* **EXCERPTED RECORDS**:
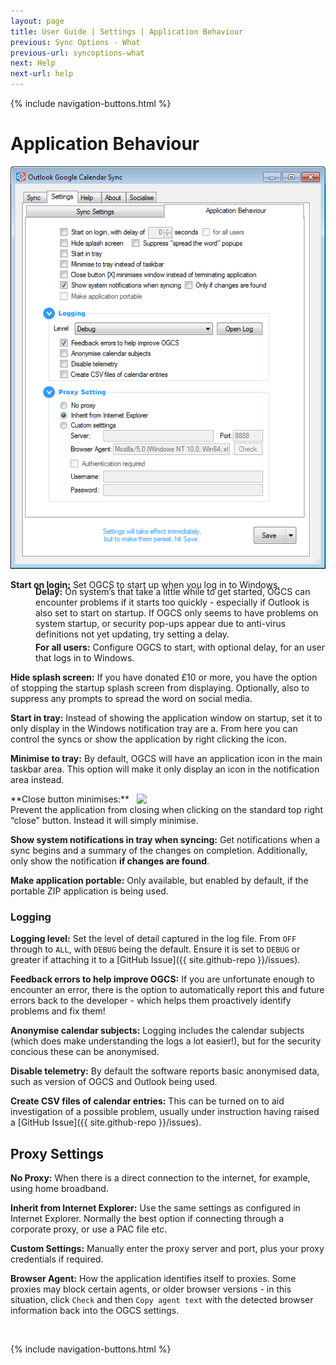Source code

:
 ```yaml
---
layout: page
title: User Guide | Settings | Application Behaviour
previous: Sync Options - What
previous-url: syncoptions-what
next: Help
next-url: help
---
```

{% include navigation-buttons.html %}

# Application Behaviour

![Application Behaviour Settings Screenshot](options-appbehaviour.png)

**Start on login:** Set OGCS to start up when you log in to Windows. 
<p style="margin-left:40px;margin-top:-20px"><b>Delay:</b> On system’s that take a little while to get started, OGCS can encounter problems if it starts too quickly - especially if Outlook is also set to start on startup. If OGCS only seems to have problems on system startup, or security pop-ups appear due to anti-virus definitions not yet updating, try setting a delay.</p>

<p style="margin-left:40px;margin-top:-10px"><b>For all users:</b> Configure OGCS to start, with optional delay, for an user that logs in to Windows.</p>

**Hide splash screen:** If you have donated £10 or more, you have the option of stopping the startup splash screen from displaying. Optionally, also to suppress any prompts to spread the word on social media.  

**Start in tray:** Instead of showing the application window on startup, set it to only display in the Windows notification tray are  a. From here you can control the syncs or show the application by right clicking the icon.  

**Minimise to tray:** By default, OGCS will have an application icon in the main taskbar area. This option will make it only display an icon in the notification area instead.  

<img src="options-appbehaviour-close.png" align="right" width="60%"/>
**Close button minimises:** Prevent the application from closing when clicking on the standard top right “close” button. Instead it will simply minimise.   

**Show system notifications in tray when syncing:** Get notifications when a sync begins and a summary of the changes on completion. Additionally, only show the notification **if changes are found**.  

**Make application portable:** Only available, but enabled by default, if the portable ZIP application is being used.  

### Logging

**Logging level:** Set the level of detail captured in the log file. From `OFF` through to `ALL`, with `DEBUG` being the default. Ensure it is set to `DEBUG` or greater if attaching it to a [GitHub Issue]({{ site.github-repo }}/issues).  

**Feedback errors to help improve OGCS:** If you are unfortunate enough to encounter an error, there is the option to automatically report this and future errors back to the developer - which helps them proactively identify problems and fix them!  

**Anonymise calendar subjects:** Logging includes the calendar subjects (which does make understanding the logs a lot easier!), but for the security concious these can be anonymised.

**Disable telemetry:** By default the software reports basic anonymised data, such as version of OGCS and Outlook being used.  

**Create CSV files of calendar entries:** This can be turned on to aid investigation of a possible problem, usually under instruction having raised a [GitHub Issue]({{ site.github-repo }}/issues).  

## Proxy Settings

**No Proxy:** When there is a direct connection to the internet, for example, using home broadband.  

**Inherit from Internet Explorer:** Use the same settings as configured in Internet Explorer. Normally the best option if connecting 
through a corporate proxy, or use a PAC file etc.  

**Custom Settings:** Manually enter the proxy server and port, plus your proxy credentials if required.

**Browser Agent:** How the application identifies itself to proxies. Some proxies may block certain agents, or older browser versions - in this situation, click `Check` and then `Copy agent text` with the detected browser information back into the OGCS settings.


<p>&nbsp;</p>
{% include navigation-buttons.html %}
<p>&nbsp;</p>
...
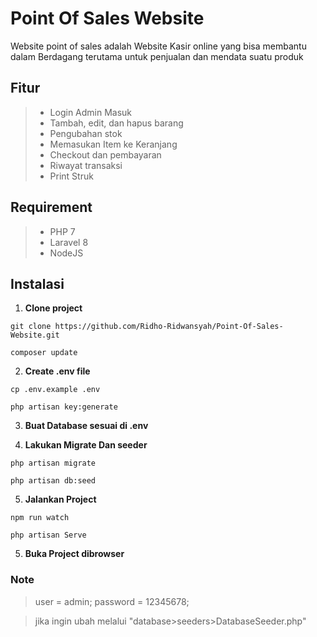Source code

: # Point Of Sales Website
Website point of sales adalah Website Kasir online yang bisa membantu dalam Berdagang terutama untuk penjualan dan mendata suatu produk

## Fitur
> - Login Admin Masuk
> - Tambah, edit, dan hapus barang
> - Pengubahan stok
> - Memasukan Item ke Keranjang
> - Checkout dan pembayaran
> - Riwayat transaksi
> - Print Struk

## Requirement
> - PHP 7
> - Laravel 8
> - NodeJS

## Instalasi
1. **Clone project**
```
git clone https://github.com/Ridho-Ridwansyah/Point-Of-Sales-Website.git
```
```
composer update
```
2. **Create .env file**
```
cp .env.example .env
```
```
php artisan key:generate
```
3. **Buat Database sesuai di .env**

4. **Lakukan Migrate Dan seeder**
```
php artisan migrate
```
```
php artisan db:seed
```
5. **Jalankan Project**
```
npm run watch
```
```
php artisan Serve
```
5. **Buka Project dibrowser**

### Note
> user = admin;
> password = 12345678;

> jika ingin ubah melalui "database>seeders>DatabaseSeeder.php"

* **WORK TO COMPLETE**: Only a number is wanted here: the count of lines above that hold the word "also".

* **TASK OUTPUT**: 2